Dataset entries
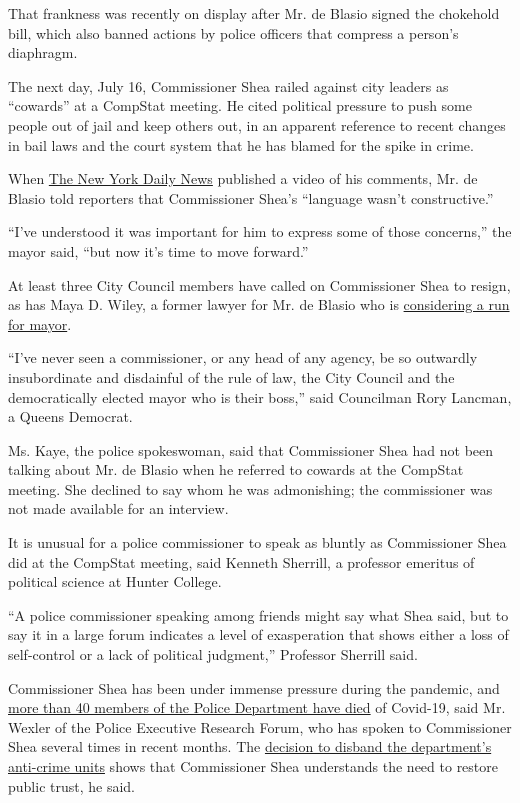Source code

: That frankness was recently on display after Mr. de Blasio signed the
chokehold bill, which also banned actions by police officers that
compress a person's diaphragm.

The next day, July 16, Commissioner Shea railed against city leaders as
``cowards'' at a CompStat meeting. He cited political pressure to push
some people out of jail and keep others out, in an apparent reference to
recent changes in bail laws and the court system that he has blamed for
the spike in crime.

When
\href{https://www.nydailynews.com/new-york/nyc-crime/ny-nypd-commissioner-dermot-shea-calls-city-leaders-cowards-20200718-jqh3qagax5cjda73izzuq3t4xu-story.html}{The
New York Daily News} published a video of his comments, Mr. de Blasio
told reporters that Commissioner Shea's ``language wasn't
constructive.''

``I've understood it was important for him to express some of those
concerns,'' the mayor said, ``but now it's time to move forward.''

At least three City Council members have called on Commissioner Shea to
resign, as has Maya D. Wiley, a former lawyer for Mr. de Blasio who is
\href{https://www.nytimes.com/2020/07/28/nyregion/maya-wiley-mayor-nyc.html}{considering
a run for mayor}.

``I've never seen a commissioner, or any head of any agency, be so
outwardly insubordinate and disdainful of the rule of law, the City
Council and the democratically elected mayor who is their boss,'' said
Councilman Rory Lancman, a Queens Democrat.

Ms. Kaye, the police spokeswoman, said that Commissioner Shea had not
been talking about Mr. de Blasio when he referred to cowards at the
CompStat meeting. She declined to say whom he was admonishing; the
commissioner was not made available for an interview.

It is unusual for a police commissioner to speak as bluntly as
Commissioner Shea did at the CompStat meeting, said Kenneth Sherrill, a
professor emeritus of political science at Hunter College.

``A police commissioner speaking among friends might say what Shea said,
but to say it in a large forum indicates a level of exasperation that
shows either a loss of self-control or a lack of political judgment,''
Professor Sherrill said.

Commissioner Shea has been under immense pressure during the pandemic,
and
\href{https://www1.nyc.gov/site/nypd/about/memorials/covid-19-memorial.page}{more
than 40 members of the Police Department have died} of Covid-19, said
Mr. Wexler of the Police Executive Research Forum, who has spoken to
Commissioner Shea several times in recent months. The
\href{https://www.nytimes.com/2020/06/15/nyregion/nypd-plainclothes-cops.html}{decision
to disband the department's anti-crime units} shows that Commissioner
Shea understands the need to restore public trust, he said.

### EXERCISE
Print every record above exactly, with no pictures.

### TASK RESPONSE
Source code

: That frankness was recently on display after Mr. de Blasio signed the
chokehold bill, which also banned actions by police officers that
compress a person's diaphragm.

The next day, July 16, Commissioner Shea railed against city leaders as
``cowards'' at a CompStat meeting. He cited political pressure to push
some people out of jail and keep others out, in an apparent reference to
recent changes in bail laws and the court system that he has blamed for
the spike in crime.

When
\href{https://www.nydailynews.com/new-york/nyc-crime/ny-nypd-commissioner-dermot-shea-calls-city-leaders-cowards-20200718-jqh3qagax5cjda73izzuq3t4xu-story.html}{The
New York Daily News} published a video of his comments, Mr. de Blasio
told reporters that Commissioner Shea's ``language wasn't
constructive.''

``I've understood it was important for him to express some of those
concerns,'' the mayor said, ``but now it's time to move forward.''

At least three City Council members have called on Commissioner Shea to
resign, as has Maya D. Wiley, a former lawyer for Mr. de Blasio who is
\href{https://www.nytimes.com/2020/07/28/nyregion/maya-wiley-mayor-nyc.html}{considering
a run for mayor}.

``I've never seen a commissioner, or any head of any agency, be so
outwardly insubordinate and disdainful of the rule of law, the City
Council and the democratically elected mayor who is their boss,'' said
Councilman Rory Lancman, a Queens Democrat.

Ms. Kaye, the police spokeswoman, said that Commissioner Shea had not
been talking about Mr. de Blasio when he referred to cowards at the
CompStat meeting. She declined to say whom he was admonishing; the
commissioner was not made available for an interview.

It is unusual for a police commissioner to speak as bluntly as
Commissioner Shea did at the CompStat meeting, said Kenneth Sherrill, a
professor emeritus of political science at Hunter College.

``A police commissioner speaking among friends might say what Shea said,
but to say it in a large forum indicates a level of exasperation that
shows either a loss of self-control or a lack of political judgment,''
Professor Sherrill said.

Commissioner Shea has been under immense pressure during the pandemic,
and
\href{https://www1.nyc.gov/site/nypd/about/memorials/covid-19-memorial.page}{more
than 40 members of the Police Department have died} of Covid-19, said
Mr. Wexler of the Police Executive Research Forum, who has spoken to
Commissioner Shea several times in recent months. The
\href{https://www.nytimes.com/2020/06/15/nyregion/nypd-plainclothes-cops.html}{decision
to disband the department's anti-crime units} shows that Commissioner
Shea understands the need to restore public trust, he said.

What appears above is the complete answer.